--- YOUR TASK ---
Skipping the images, transcribe each record below as it is.
━━━━━ DATA RECORDS
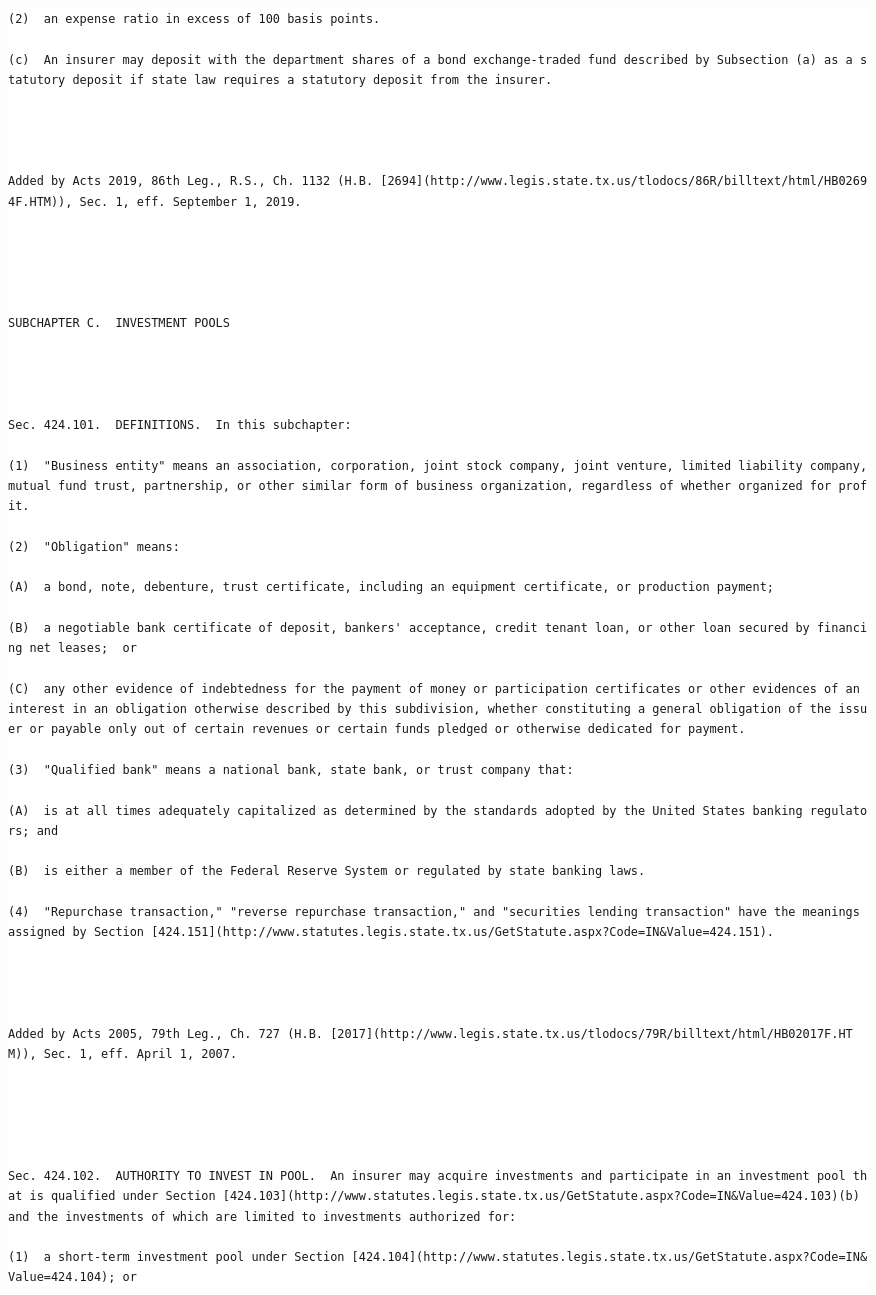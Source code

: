     (2)  an expense ratio in excess of 100 basis points.
    
    (c)  An insurer may deposit with the department shares of a bond exchange-traded fund described by Subsection (a) as a statutory deposit if state law requires a statutory deposit from the insurer.
    
    
    
    
    Added by Acts 2019, 86th Leg., R.S., Ch. 1132 (H.B. [2694](http://www.legis.state.tx.us/tlodocs/86R/billtext/html/HB02694F.HTM)), Sec. 1, eff. September 1, 2019.
    
    
    
    
    
    SUBCHAPTER C.  INVESTMENT POOLS
    
      
    
    
    Sec. 424.101.  DEFINITIONS.  In this subchapter:
    
    (1)  "Business entity" means an association, corporation, joint stock company, joint venture, limited liability company, mutual fund trust, partnership, or other similar form of business organization, regardless of whether organized for profit.
    
    (2)  "Obligation" means:
    
    (A)  a bond, note, debenture, trust certificate, including an equipment certificate, or production payment;
    
    (B)  a negotiable bank certificate of deposit, bankers' acceptance, credit tenant loan, or other loan secured by financing net leases;  or
    
    (C)  any other evidence of indebtedness for the payment of money or participation certificates or other evidences of an interest in an obligation otherwise described by this subdivision, whether constituting a general obligation of the issuer or payable only out of certain revenues or certain funds pledged or otherwise dedicated for payment.
    
    (3)  "Qualified bank" means a national bank, state bank, or trust company that:
    
    (A)  is at all times adequately capitalized as determined by the standards adopted by the United States banking regulators; and
    
    (B)  is either a member of the Federal Reserve System or regulated by state banking laws.
    
    (4)  "Repurchase transaction," "reverse repurchase transaction," and "securities lending transaction" have the meanings assigned by Section [424.151](http://www.statutes.legis.state.tx.us/GetStatute.aspx?Code=IN&Value=424.151).
    
    
    
    
    Added by Acts 2005, 79th Leg., Ch. 727 (H.B. [2017](http://www.legis.state.tx.us/tlodocs/79R/billtext/html/HB02017F.HTM)), Sec. 1, eff. April 1, 2007.
    
    
    
    
    
    Sec. 424.102.  AUTHORITY TO INVEST IN POOL.  An insurer may acquire investments and participate in an investment pool that is qualified under Section [424.103](http://www.statutes.legis.state.tx.us/GetStatute.aspx?Code=IN&Value=424.103)(b) and the investments of which are limited to investments authorized for:
    
    (1)  a short-term investment pool under Section [424.104](http://www.statutes.legis.state.tx.us/GetStatute.aspx?Code=IN&Value=424.104); or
━━━━━━━━━━
--- EXERCISE RESULT ---
Source code

:     (2)  an expense ratio in excess of 100 basis points.
    
    (c)  An insurer may deposit with the department shares of a bond exchange-traded fund described by Subsection (a) as a statutory deposit if state law requires a statutory deposit from the insurer.
    
    
    
    
    Added by Acts 2019, 86th Leg., R.S., Ch. 1132 (H.B. [2694](http://www.legis.state.tx.us/tlodocs/86R/billtext/html/HB02694F.HTM)), Sec. 1, eff. September 1, 2019.
    
    
    
    
    
    SUBCHAPTER C.  INVESTMENT POOLS
    
      
    
    
    Sec. 424.101.  DEFINITIONS.  In this subchapter:
    
    (1)  "Business entity" means an association, corporation, joint stock company, joint venture, limited liability company, mutual fund trust, partnership, or other similar form of business organization, regardless of whether organized for profit.
    
    (2)  "Obligation" means:
    
    (A)  a bond, note, debenture, trust certificate, including an equipment certificate, or production payment;
    
    (B)  a negotiable bank certificate of deposit, bankers' acceptance, credit tenant loan, or other loan secured by financing net leases;  or
    
    (C)  any other evidence of indebtedness for the payment of money or participation certificates or other evidences of an interest in an obligation otherwise described by this subdivision, whether constituting a general obligation of the issuer or payable only out of certain revenues or certain funds pledged or otherwise dedicated for payment.
    
    (3)  "Qualified bank" means a national bank, state bank, or trust company that:
    
    (A)  is at all times adequately capitalized as determined by the standards adopted by the United States banking regulators; and
    
    (B)  is either a member of the Federal Reserve System or regulated by state banking laws.
    
    (4)  "Repurchase transaction," "reverse repurchase transaction," and "securities lending transaction" have the meanings assigned by Section [424.151](http://www.statutes.legis.state.tx.us/GetStatute.aspx?Code=IN&Value=424.151).
    
    
    
    
    Added by Acts 2005, 79th Leg., Ch. 727 (H.B. [2017](http://www.legis.state.tx.us/tlodocs/79R/billtext/html/HB02017F.HTM)), Sec. 1, eff. April 1, 2007.
    
    
    
    
    
    Sec. 424.102.  AUTHORITY TO INVEST IN POOL.  An insurer may acquire investments and participate in an investment pool that is qualified under Section [424.103](http://www.statutes.legis.state.tx.us/GetStatute.aspx?Code=IN&Value=424.103)(b) and the investments of which are limited to investments authorized for:
    
    (1)  a short-term investment pool under Section [424.104](http://www.statutes.legis.state.tx.us/GetStatute.aspx?Code=IN&Value=424.104); or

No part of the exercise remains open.